=== EXERCISE GOAL ===
All lines from the one containing "от 26.11 (Объекты)</a><br>" through the end of the data below must be reproduced exactly, and no others.

=== GIVEN INFORMATION ===
════

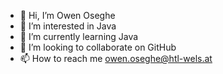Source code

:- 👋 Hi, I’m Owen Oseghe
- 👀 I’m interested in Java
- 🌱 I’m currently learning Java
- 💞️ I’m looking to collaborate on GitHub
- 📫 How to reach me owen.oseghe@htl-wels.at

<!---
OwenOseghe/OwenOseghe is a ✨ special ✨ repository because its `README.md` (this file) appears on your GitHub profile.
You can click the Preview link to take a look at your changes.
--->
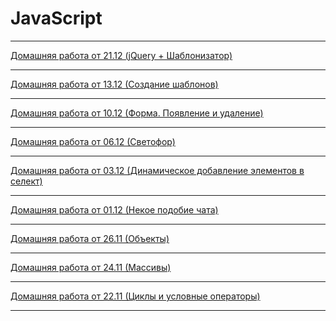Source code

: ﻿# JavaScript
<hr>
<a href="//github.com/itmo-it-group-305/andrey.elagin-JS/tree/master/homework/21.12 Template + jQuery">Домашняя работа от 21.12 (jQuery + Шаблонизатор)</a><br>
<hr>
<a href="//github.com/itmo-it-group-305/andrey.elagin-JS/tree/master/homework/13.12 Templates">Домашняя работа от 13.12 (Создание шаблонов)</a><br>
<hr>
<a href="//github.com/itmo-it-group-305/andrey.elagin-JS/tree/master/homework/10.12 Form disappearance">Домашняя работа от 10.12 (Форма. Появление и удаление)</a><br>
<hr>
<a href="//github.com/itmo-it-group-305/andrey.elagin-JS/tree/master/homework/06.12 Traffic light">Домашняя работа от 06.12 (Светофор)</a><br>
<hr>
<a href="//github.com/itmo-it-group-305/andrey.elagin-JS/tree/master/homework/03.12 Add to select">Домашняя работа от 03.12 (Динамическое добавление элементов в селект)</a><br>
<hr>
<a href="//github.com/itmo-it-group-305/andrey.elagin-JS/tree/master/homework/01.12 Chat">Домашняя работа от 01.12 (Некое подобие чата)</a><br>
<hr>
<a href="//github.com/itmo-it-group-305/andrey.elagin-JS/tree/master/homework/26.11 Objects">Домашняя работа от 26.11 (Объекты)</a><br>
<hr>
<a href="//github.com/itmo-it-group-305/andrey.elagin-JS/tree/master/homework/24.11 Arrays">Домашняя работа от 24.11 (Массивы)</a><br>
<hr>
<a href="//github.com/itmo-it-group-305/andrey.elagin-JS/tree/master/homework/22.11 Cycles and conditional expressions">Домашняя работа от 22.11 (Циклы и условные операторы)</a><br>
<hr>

════

=== ANSWER SECTION ===
<a href="//github.com/itmo-it-group-305/andrey.elagin-JS/tree/master/homework/26.11 Objects">Домашняя работа от 26.11 (Объекты)</a><br>
<hr>
<a href="//github.com/itmo-it-group-305/andrey.elagin-JS/tree/master/homework/24.11 Arrays">Домашняя работа от 24.11 (Массивы)</a><br>
<hr>
<a href="//github.com/itmo-it-group-305/andrey.elagin-JS/tree/master/homework/22.11 Cycles and conditional expressions">Домашняя работа от 22.11 (Циклы и условные операторы)</a><br>
<hr>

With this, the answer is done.